Reproduce word for word every line of the entries below, from the line containing "[gloo]: https://gloo.solo.io" through the final line, and nothing else.

*** Records for processing Section Begins ***

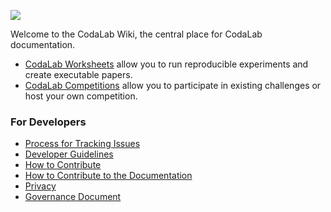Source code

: <a href="http://www.codalab.org"><img src="https://github.com/codalab/codalab/wiki/images/codalab-logo.png" /></a>

Welcome to the CodaLab Wiki, the central place for CodaLab documentation.

* [CodaLab Worksheets](Worksheets) allow you to run reproducible experiments and create executable papers.
* [CodaLab Competitions](Competitions) allow you to participate in existing challenges or host your own competition.

### For Developers

* [Process for Tracking Issues](Dev_Issue-tracking)
* [Developer Guidelines](Dev_Developer-Guidelines)
* [How to Contribute](Dev_How-to-Contribute)
* [How to Contribute to the Documentation](Project_About_Documentation)
* [Privacy](Privacy)
* [Governance Document](https://github.com/codalab/codalab/blob/master/docs/Community-Governance.md)
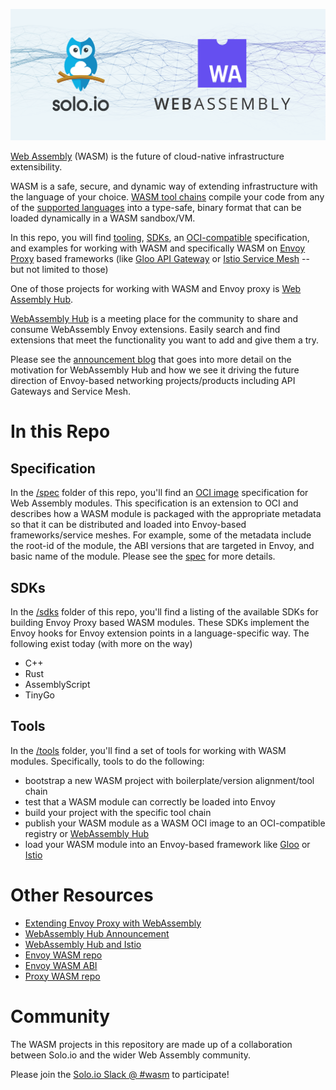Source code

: ![logo](images/solo-wasm.png "logo")

[Web Assembly][wasm] (WASM) is the future of cloud-native infrastructure extensibility.

WASM is a safe, secure, and dynamic way of extending infrastructure with the language of your choice. [WASM tool chains][wasm-toolchain] compile your code from any of the [supported languages][supported-lang] into a type-safe, binary format that can be loaded dynamically in a WASM sandbox/VM. 

In this repo, you will find [tooling](./tools), [SDKs](./sdks), an [OCI-compatible](./spec) specification, and examples for working with WASM and specifically WASM on [Envoy Proxy][envoy] based frameworks (like [Gloo API Gateway][gloo] or [Istio Service Mesh][istio] -- but not limited to those)

One of those projects for working with WASM and Envoy proxy is [Web Assembly Hub][web-assembly-hub].

[WebAssembly Hub][web-assembly-hub] is a meeting place for the community to share and consume WebAssembly Envoy extensions. Easily search and find extensions that meet the functionality you want to add and give them a try.

Please see the [announcement blog][announcement] that goes into more detail on the motivation for WebAssembly Hub and how we see it driving the future direction of Envoy-based networking projects/products including API Gateways and Service Mesh.

# In this Repo

## Specification

In the [/spec](./spec) folder of this repo, you'll find an [OCI image][oci] specification for Web Assembly modules. This specification is an extension to OCI and describes how a WASM module is packaged with the appropriate metadata so that it can be distributed and loaded into Envoy-based frameworks/service meshes. For example, some of the metadata include the root-id of the module, the ABI versions that are targeted in Envoy, and basic name of the module. Please see the [spec](./spec) for more details.

## SDKs

In the [/sdks](./sdks) folder of this repo, you'll find a listing of the available SDKs for building Envoy Proxy based WASM modules. These SDKs implement the Envoy hooks for Envoy extension points in a language-specific way. The following exist today (with more on the way)

* C++
* Rust
* AssemblyScript
* TinyGo

## Tools

In the [/tools](./tools) folder, you'll find a set of tools for working with WASM modules. Specifically, tools to do the following:

* bootstrap a new WASM project with boilerplate/version alignment/tool chain 
* test that a WASM module can correctly be loaded into Envoy
* build your project with the specific tool chain
* publish your WASM module as a WASM OCI image to an OCI-compatible registry or [WebAssembly Hub][web-assembly-hub]
* load your WASM module into an Envoy-based framework like [Gloo][gloo] or [Istio][istio]

# Other Resources

* [Extending Envoy Proxy with WebAssembly](https://www.solo.io/blog/webinar-recap-extending-envoy-with-web-assembly/)
* [WebAssembly Hub Announcement][announcement]
* [WebAssembly Hub and Istio][announcement-istio]
* [Envoy WASM repo](https://github.com/envoyproxy/envoy-wasm)
* [Envoy WASM ABI](https://github.com/proxy-wasm/spec)
* [Proxy WASM repo](https://github.com/proxy-wasm)

# Community

The WASM projects in this repository are made up of a collaboration between Solo.io and the wider Web Assembly community. 

Please join the [Solo.io Slack @ #wasm](https://slack.solo.io/) to participate!

[wasm]: http://webassembly.org
[envoy]: http://envoyproxy.io
[wasm-toolchain]: https://developer.mozilla.org/en-US/docs/WebAssembly/C_to_wasm#Emscripten_Environment_Setup
[supported-lang]: https://github.com/appcypher/awesome-wasm-langs
[web-assembly-hub]: https://webassemblyhub.io
[gloo]: https://gloo.solo.io
[istio]: https://istio.io
[oci]: https://github.com/opencontainers/image-spec/blob/master/spec.md
[announcement]: https://www.solo.io/blog/introducing-the-webassembly-hub-a-service-for-building-deploying-sharing-and-discovering-wasm/
[announcement-istio]: https://www.solo.io/blog/an-extended-and-improved-webassembly-hub-to-helps-bring-the-power-of-webassembly-to-envoy-and-istio/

*** Records for processing Section Ends ***

▶ _Exercise answer_:
[gloo]: https://gloo.solo.io
[istio]: https://istio.io
[oci]: https://github.com/opencontainers/image-spec/blob/master/spec.md
[announcement]: https://www.solo.io/blog/introducing-the-webassembly-hub-a-service-for-building-deploying-sharing-and-discovering-wasm/
[announcement-istio]: https://www.solo.io/blog/an-extended-and-improved-webassembly-hub-to-helps-bring-the-power-of-webassembly-to-envoy-and-istio/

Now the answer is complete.